Герцог выругался по-французски, но пошел. Женщина уже держала стакан коньяка и поднесла его к губам Джейми. Он отпил глоток и посмотрел на нее поверх стакана.

Мягкий румянец сошел с ее щек, она была бледна и ее нежные губы сжались в суровую линию.

— Ради Дела, которое мы когда-то считали общим, — сказала она очень тихо, — я прошу вас ничего не говорить. Пока нет.

* * *
Джейми был глубоко смущен и раздосадован. Ему случалось падать в обморок от боли или шока. Но не перед врагом.
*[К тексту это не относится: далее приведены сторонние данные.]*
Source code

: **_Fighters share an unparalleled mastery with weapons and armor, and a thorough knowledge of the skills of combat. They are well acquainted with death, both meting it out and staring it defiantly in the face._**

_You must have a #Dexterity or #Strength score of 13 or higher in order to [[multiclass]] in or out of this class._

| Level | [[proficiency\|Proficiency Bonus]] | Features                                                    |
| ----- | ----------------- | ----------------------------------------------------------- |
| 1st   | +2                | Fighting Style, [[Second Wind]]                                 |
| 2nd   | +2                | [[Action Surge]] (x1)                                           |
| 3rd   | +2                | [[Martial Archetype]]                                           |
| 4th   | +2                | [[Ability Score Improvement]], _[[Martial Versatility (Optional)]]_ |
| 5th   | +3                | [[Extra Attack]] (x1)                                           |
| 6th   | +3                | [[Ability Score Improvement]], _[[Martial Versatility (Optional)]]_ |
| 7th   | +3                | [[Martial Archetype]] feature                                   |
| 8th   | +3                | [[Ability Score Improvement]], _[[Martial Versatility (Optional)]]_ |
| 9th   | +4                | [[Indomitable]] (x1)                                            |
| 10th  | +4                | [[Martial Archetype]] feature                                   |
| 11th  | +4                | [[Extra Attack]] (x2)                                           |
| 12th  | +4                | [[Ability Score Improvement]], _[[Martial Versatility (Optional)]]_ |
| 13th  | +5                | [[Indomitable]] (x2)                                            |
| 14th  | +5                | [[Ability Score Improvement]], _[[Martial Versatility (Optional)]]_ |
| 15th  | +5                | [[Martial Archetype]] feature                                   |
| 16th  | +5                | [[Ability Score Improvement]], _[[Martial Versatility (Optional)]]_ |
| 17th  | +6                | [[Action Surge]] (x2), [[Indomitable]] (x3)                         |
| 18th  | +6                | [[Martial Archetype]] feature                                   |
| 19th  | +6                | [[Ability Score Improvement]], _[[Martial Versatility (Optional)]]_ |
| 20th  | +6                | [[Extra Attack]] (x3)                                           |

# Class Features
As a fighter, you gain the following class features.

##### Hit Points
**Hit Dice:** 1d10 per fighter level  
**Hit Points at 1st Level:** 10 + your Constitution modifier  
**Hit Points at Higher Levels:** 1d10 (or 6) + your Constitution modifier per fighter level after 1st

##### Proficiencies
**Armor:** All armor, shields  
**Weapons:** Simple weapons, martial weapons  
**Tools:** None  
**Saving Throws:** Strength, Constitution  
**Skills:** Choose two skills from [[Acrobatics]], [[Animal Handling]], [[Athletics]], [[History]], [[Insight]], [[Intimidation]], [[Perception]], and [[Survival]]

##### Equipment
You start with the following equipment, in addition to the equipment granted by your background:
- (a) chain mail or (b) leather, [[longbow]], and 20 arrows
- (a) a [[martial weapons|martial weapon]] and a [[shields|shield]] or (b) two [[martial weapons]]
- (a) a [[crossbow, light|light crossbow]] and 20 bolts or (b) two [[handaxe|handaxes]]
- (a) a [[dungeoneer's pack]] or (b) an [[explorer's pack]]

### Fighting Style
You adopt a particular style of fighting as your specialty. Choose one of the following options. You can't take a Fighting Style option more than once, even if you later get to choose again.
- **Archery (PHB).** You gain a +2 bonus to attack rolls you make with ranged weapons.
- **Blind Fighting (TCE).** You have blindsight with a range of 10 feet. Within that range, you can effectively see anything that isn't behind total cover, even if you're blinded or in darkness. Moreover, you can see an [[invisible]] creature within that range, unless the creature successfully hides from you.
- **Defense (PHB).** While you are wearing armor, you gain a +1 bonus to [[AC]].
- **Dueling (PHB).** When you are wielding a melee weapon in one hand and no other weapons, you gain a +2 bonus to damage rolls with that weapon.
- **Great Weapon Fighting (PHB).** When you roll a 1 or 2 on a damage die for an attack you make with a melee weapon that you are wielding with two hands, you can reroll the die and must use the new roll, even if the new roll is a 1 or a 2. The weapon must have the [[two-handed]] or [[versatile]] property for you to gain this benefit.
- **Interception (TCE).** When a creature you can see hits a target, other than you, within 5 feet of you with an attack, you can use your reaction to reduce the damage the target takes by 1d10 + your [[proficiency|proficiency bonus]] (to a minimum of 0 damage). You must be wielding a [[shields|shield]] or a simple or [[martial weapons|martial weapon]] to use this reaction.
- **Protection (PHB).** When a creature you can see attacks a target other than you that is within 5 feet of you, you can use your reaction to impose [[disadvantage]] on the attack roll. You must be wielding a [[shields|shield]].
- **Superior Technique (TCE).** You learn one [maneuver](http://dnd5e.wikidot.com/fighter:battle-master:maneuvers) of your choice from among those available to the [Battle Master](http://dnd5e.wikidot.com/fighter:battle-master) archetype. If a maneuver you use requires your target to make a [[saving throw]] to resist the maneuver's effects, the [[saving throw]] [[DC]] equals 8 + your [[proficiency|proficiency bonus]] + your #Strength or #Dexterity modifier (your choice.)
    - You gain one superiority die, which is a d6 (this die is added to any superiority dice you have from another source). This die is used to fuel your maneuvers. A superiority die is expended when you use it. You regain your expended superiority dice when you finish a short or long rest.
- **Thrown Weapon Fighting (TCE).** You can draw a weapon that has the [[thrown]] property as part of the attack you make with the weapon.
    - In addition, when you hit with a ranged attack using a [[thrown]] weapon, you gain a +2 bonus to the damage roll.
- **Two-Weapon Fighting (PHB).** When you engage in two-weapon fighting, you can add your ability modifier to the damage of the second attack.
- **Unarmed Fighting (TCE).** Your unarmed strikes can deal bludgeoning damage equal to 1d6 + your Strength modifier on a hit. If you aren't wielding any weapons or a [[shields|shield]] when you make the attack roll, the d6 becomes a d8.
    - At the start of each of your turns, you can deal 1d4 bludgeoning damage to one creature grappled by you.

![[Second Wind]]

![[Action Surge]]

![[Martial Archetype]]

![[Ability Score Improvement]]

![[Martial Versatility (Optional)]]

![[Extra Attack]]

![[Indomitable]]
А воттеперь он сидел, пил чай из фарфоровой чашки с золотым ободком и ел сэндвичи и пироги с красивой тарелки с тем самым врагом. Он был смущен, раздосадован и вообще находился в крайне невыгодном для себя положении. Ему все это очень не нравилось.

С другой стороны, угощение было превосходным, а он был голоден. Его желудок сжался, когда на горизонте показался Лондон, так что он даже не позавтракал.

Пардлоу, к его чести, не попытался воспользоваться слабостью гостя. Он не говорил ничего, кроме случайного «Еще ветчины?» или «Передайте горчицу, пожалуйста», и ел с деловитостью солдата, не пытаясь поймать взгляд Джейми, но и не избегая его.

Женщина оставила их без лишних слов и не возвращалась. Уже за одно это он был ей благодарен.

Он знал ее как Минну Ренни; Бог знает, каким было ее настоящее имя. Тогда, в Париже ей было семнадцать лет, она была дочерью книготорговца, который так же занимался продажей информации, она не раз передавала сообщения своего отца Джейми. Сейчас Париж казался далеким, как планета Юпитер. Дистанция между юной шпионкой и герцогиней казалась еще больше.

«Ради Дела, которое когда-то было общим». Было ли? Он не питал никаких иллюзий в отношение старого Ренни, его лояльность была оплачена золотом. Неужели его дочь действительно считала себя якобиткой? Он жевал кусок пирога, наслаждаясь хрустящими грецкими орехами и дорогим экзотическим вкусом какао. Он не пробовал шоколад с Парижа.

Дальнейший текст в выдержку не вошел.